More importantly, while Sorry To Bother You may not possess any sense of “classical unity”, it is still a unified film, and it doesn’t forget to be entertaining. Devilishly funny cinematic moments occur, and Cassius’s internal struggle is one which resonates, even if the landscape he navigates is highly surreal and exaggerated. The score by The Tune-Yards and The Coup (Boots Riley’s band), is one which singes the edges of the film with a cool fire, one which feels just as alive and playful as the films ideas. It’s cinematography aswell, shot mostly under the hot Californian sun in Oakland, prevents the film from any sense of gloominess, only fiery anger and fiery hope. I’ve talked more about what telling dark stories in sunlight can do, in Brick (2005, Dir. Rian Johnson), and Riley’s situating of most of the action in the bright sunlight makes everything feel more exposed, the darkness uglier because there’s no shadows to hide it.
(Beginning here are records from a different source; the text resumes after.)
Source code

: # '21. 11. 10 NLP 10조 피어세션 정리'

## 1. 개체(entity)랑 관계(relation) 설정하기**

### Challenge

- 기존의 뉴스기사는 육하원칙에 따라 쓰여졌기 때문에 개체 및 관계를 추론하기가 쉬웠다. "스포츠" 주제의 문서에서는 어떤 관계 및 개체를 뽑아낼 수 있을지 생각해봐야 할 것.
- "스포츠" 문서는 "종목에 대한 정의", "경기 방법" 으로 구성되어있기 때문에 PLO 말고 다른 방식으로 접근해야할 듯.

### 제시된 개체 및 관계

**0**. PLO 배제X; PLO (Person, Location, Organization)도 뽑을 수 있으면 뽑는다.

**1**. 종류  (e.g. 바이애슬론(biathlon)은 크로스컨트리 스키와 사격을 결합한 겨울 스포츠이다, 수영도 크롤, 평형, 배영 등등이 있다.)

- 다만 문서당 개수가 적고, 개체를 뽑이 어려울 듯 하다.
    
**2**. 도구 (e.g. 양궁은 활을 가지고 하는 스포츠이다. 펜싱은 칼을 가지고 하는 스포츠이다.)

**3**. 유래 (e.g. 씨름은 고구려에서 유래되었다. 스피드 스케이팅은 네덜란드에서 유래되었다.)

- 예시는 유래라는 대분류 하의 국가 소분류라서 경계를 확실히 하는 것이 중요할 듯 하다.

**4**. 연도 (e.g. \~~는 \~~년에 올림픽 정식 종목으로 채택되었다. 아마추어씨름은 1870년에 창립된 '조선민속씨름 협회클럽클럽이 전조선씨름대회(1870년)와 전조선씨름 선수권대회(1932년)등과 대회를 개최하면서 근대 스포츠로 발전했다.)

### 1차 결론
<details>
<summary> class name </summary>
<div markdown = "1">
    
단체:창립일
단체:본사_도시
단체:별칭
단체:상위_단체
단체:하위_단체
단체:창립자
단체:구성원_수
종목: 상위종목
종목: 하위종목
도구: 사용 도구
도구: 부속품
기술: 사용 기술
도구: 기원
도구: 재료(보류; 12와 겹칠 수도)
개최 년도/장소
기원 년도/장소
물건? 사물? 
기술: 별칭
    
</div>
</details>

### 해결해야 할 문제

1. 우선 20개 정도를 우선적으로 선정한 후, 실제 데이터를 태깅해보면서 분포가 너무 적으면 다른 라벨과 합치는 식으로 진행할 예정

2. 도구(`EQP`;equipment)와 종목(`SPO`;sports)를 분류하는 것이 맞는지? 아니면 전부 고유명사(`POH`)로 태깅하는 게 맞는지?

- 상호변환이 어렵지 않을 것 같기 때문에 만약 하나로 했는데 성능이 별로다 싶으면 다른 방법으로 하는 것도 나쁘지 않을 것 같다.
The film’s chaos and order is channelled through the performances aswell. Lakeith Stanfield as Cassius seems to surf through the world and it’s inhabitants, waves overlapping and washing over him. Detroit (Tessa Thompson) is fierce, and her radicalised agenda grates against Cassius’s apathy, but that soon becomes complicated too. Squeeze (Steven Yeun), is less cool but more politically organised, a potential path for Cassius to walk. Langston (Danny Glover) is an elder, a compromised father/elder figure who’s help is double-edged. And Mr Steve Lift (Armie Hammer), does his best to convince you that you’ve got it all wrong. After all, power is rarely won virtuously.
Sorry To Bother You is a lot, I said that earlier. Because it is so conscious, so hyper aware of the interconnectedness and links between an individual and the society they live in, it can be thrown about for hours, for Riley has a lot to say, and even more for you to think about. But in a film where everything is compromised, by insecurity which ranges from personal to moral to worldwide, an aware acknowledgement and genuine wrestling with those insecurities is incredible to watch in a film, especially one that’s got a kerosene kick of style to boot. It’s a radically political film, it’s unashamed of its political leanings in a world which is not politically neutral, it’s a film which will leave you with mixed feelings, a film which pushes you as a viewer. It will not sit easily with everyone, and that’s good.
It’s at once a warning cry, a rallying cry, and a bitter and despondent cry. But most of all its courageous. To make a film like this, takes courage. And to watch a film like this, you get some of the fruits of that courage. So be brave. Track it down.